Alla scuola media di St. Mary Mead non ve n'erano, e tra di noi, come possibile soluzione del problema, andava diffondendosi la Scuola di Pensiero "Intanto vaccinate noi e tutti gli altri che bramano e bramiscono vaccinarsi, poi preoccupatevi di chi non vuole".

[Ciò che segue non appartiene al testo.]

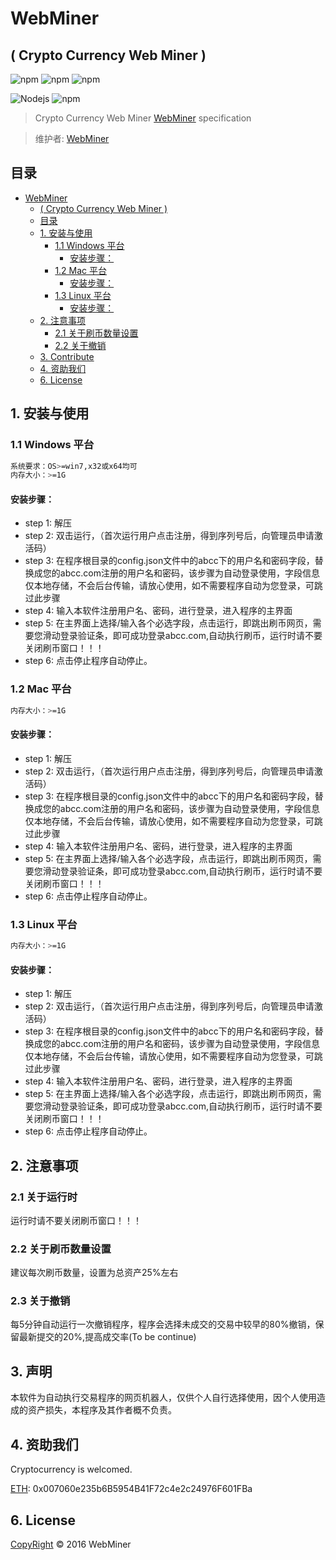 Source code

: # WebMiner
## ( Crypto Currency Web Miner )

![npm](https://img.shields.io/badge/Project-WebMiner-blue.svg?style=plastic)
![npm](https://img.shields.io/badge/Status-Devloping-blue.svg?style=plastic)
![npm](https://img.shields.io/badge/Made%20by-WebMiner-blue.svg?style=plastic)


![Nodejs](https://img.shields.io/badge/Node.js-%3E%3D8.11.0-orange.svg?style=plastic)
![npm](https://img.shields.io/badge/npm-%3E%3D6.0.0-orange.svg?style=plastic)

> Crypto Currency Web Miner
[WebMiner](https://github.com/#) specification

> 维护者:
[WebMiner](https://github.com/#)

## 目录
<!-- TOC depthFrom:1 depthTo:6 withLinks:1 updateOnSave:1 orderedList:0 -->

- [WebMiner](#webminer)
	- [( Crypto Currency Web Miner )](#-crypto-currency-web-miner-)
	- [目录](#目录)
	- [1. 安装与使用](#1-安装与使用)
		- [1.1 Windows 平台](#11-windows-平台)
			- [安装步骤：](#安装步骤)
		- [1.2 Mac 平台](#12-mac-平台)
			- [安装步骤：](#安装步骤)
		- [1.3 Linux 平台](#13-linux-平台)
			- [安装步骤：](#安装步骤)
	- [2. 注意事项](#2-注意事项)
		- [2.1 关于刷币数量设置](#21-关于刷币数量设置)
		- [2.2 关于撤销](#22-关于撤销)
	- [3. Contribute](#3-contribute)
	- [4. 资助我们](#4-资助我们)
	- [6. License](#6-license)

<!-- /TOC -->

## 1. 安装与使用

### 1.1 Windows 平台

```bash
系统要求：OS>=win7,x32或x64均可
内存大小：>=1G
```
#### 安装步骤：

- step 1: 解压
- step 2: 双击运行，（首次运行用户点击注册，得到序列号后，向管理员申请激活码）
- step 3: 在程序根目录的config.json文件中的abcc下的用户名和密码字段，替换成您的abcc.com注册的用户名和密码，该步骤为自动登录使用，字段信息仅本地存储，不会后台传输，请放心使用，如不需要程序自动为您登录，可跳过此步骤
- step 4: 输入本软件注册用户名、密码，进行登录，进入程序的主界面
- step 5: 在主界面上选择/输入各个必选字段，点击运行，即跳出刷币网页，需要您滑动登录验证条，即可成功登录abcc.com,自动执行刷币，运行时请不要关闭刷币窗口！！！
- step 6: 点击停止程序自动停止。

### 1.2 Mac 平台

```bash
内存大小：>=1G
```
#### 安装步骤：

- step 1: 解压
- step 2: 双击运行，（首次运行用户点击注册，得到序列号后，向管理员申请激活码）
- step 3: 在程序根目录的config.json文件中的abcc下的用户名和密码字段，替换成您的abcc.com注册的用户名和密码，该步骤为自动登录使用，字段信息仅本地存储，不会后台传输，请放心使用，如不需要程序自动为您登录，可跳过此步骤
- step 4: 输入本软件注册用户名、密码，进行登录，进入程序的主界面
- step 5: 在主界面上选择/输入各个必选字段，点击运行，即跳出刷币网页，需要您滑动登录验证条，即可成功登录abcc.com,自动执行刷币，运行时请不要关闭刷币窗口！！！
- step 6: 点击停止程序自动停止。

### 1.3 Linux 平台

```bash
内存大小：>=1G
```
#### 安装步骤：

- step 1: 解压
- step 2: 双击运行，（首次运行用户点击注册，得到序列号后，向管理员申请激活码）
- step 3: 在程序根目录的config.json文件中的abcc下的用户名和密码字段，替换成您的abcc.com注册的用户名和密码，该步骤为自动登录使用，字段信息仅本地存储，不会后台传输，请放心使用，如不需要程序自动为您登录，可跳过此步骤
- step 4: 输入本软件注册用户名、密码，进行登录，进入程序的主界面
- step 5: 在主界面上选择/输入各个必选字段，点击运行，即跳出刷币网页，需要您滑动登录验证条，即可成功登录abcc.com,自动执行刷币，运行时请不要关闭刷币窗口！！！
- step 6: 点击停止程序自动停止。

## 2. 注意事项

### 2.1 关于运行时

运行时请不要关闭刷币窗口！！！

### 2.2 关于刷币数量设置

建议每次刷币数量，设置为总资产25%左右

### 2.3 关于撤销

每5分钟自动运行一次撤销程序，程序会选择未成交的交易中较早的80%撤销，保留最新提交的20%,提高成交率(To be continue)

## 3. 声明

本软件为自动执行交易程序的网页机器人，仅供个人自行选择使用，因个人使用造成的资产损失，本程序及其作者概不负责。

## 4. 资助我们

Cryptocurrency is welcomed.

[ETH](#): 0x007060e235b6B5954B41F72c4e2c24976F601FBa

## 6. License

[CopyRight](LICENSE) © 2016 WebMiner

In verità non era così semplice nemmeno applicare questa banale procedura in apparenza dettata dal più pedestre buon senso: i vaccini infatti scarseggiavano assai.
In principio non me ne preoccupai molto: infatti risultavo troppo vecchia per vaccinarmi in qualità di insegnante. Più avanti però il limite di età per gli insegnanti si alzò notevolmente: fino a 80 anni da compiere purché ancora in servizio. Io, a dire il vero, insegnanti in servizio di 80 anni proprio non ne conoscevo (immagino che il limite sia stato fissato per includere qualcuno ancora in servizio presso l'università) ma insomma, a quel punto ci rientravo alla grande.
E proprio in quel momento i vaccini per gli insegnanti cominciarono a scarseggiare.
"Ti devi collegare alle 15.00 di Venerdì" mi spiegavano alcuni. Altri sostenevano che il momento migliore fosse la tarda serata sempre di Venerdì e qualcuno parlava anche dell'opportunità di collegarsi di notte.
Io ci provavo Venerdì dopo le tre, e anche in tarda serata e pure il Sabato, ma nella mia provincia era sempre tutto esaurito, anche se per dirmelo aspettavano che gli avessi raccontato la storia della mia vita e avessi riempito non so quante schermate.
"Per entrare nel portale è meglio se non usi GoogleChrome" mi spiegava qualcun altro.
Io GoogleChrome non lo usavo di certo, anche perché non ce l'ho. Ma a dire il vero non avevo nessun problema a entrare nel portale e fare tutte le procedure, nemmeno quando ci provavo da scuola dove usiamo GoogleChrome. Solo che quando arrivavo al dunque era sempre tutto esaurito, in tutta la provincia.
Col passare delle settimane cominciavo a sentirmi sempre meno credibile. Ma guarda un po', l'intera scuola - preside e ATA compresi - si era trionfalmente vaccinata, chi con grandi dolori nei due giorni successivi, chi con forti puntate di febbre, chi senza registrare l'ombra di un sintomo collaterale - ma io no, anche se proclamavo ai quattro venti il mio fermo proposito a vaccinarmi. Perfino il supplente scortese con gli alunni si era vaccinato in quattro e quattr'otto - e io continuavo a raccontare che non ci riuscivo. Avevo smesso di raccontarlo, in effetti, perché cominciavo a sentirmi come quelli che raccontano che Lunedì gli arriverà un grandioso pagamento e potranno renderci i soldi che gli abbiamo prestato un mese prima.
In cuor mio giravo con una campanella attaccata alla caviglia, e stavo seriamente meditando di gridare "Immonda! Immonda!" quando mi avvicinavo a un gruppo di colleghi o di alunni.
Frate Leone, pecora d'Iddio, tutti son vaccinati fuori che io. Eccheppalle.
L'intera scuola si prese a cuore il mio caso: addirittura una mattina l'insegnante di sostegno chiamò a scuola perché mi avvisassero che il portale segnalava dei posti disponibili, allora la custode si precipitò in prima, dove stavo pasticciano con cavalleria e crociate, e si offrì di sorvegliare la classe in mia assenza. Al grido di "Ogni lasciata è persa!" corsi al computer... ma arrivai troppo tardi, le dosi erano già esaurite.
La campanella alla caviglia incombeva minacciosa.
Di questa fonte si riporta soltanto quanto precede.